Exercise brief — Each of the lines below must be retyped character for character.

Items from a data source —
===============
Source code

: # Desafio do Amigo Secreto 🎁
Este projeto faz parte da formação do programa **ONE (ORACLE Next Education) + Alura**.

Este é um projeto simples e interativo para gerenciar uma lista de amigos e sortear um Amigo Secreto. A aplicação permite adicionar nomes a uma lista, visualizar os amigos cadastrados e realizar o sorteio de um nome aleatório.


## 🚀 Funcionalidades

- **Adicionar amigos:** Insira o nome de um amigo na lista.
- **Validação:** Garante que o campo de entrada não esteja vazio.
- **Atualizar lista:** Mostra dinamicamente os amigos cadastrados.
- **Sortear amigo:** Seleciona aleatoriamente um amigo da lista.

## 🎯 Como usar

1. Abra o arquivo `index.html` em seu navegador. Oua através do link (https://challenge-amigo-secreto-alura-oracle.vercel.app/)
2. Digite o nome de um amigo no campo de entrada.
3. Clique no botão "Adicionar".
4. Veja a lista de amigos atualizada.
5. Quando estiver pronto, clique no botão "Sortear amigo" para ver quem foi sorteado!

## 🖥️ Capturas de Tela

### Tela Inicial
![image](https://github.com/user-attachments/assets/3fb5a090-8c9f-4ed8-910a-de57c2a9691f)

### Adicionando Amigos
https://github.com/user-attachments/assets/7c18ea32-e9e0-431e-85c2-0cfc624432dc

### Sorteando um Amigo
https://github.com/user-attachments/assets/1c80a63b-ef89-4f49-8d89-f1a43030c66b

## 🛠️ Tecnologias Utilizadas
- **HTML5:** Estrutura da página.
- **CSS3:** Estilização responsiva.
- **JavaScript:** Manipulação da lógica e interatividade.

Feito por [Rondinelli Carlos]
===============
Expected answer —
Source code

: # Desafio do Amigo Secreto 🎁
Este projeto faz parte da formação do programa **ONE (ORACLE Next Education) + Alura**.

Este é um projeto simples e interativo para gerenciar uma lista de amigos e sortear um Amigo Secreto. A aplicação permite adicionar nomes a uma lista, visualizar os amigos cadastrados e realizar o sorteio de um nome aleatório.


## 🚀 Funcionalidades

- **Adicionar amigos:** Insira o nome de um amigo na lista.
- **Validação:** Garante que o campo de entrada não esteja vazio.
- **Atualizar lista:** Mostra dinamicamente os amigos cadastrados.
- **Sortear amigo:** Seleciona aleatoriamente um amigo da lista.

## 🎯 Como usar

1. Abra o arquivo `index.html` em seu navegador. Oua através do link (https://challenge-amigo-secreto-alura-oracle.vercel.app/)
2. Digite o nome de um amigo no campo de entrada.
3. Clique no botão "Adicionar".
4. Veja a lista de amigos atualizada.
5. Quando estiver pronto, clique no botão "Sortear amigo" para ver quem foi sorteado!

## 🖥️ Capturas de Tela

### Tela Inicial
![image](https://github.com/user-attachments/assets/3fb5a090-8c9f-4ed8-910a-de57c2a9691f)

### Adicionando Amigos
https://github.com/user-attachments/assets/7c18ea32-e9e0-431e-85c2-0cfc624432dc

### Sorteando um Amigo
https://github.com/user-attachments/assets/1c80a63b-ef89-4f49-8d89-f1a43030c66b

## 🛠️ Tecnologias Utilizadas
- **HTML5:** Estrutura da página.
- **CSS3:** Estilização responsiva.
- **JavaScript:** Manipulação da lógica e interatividade.

Feito por [Rondinelli Carlos]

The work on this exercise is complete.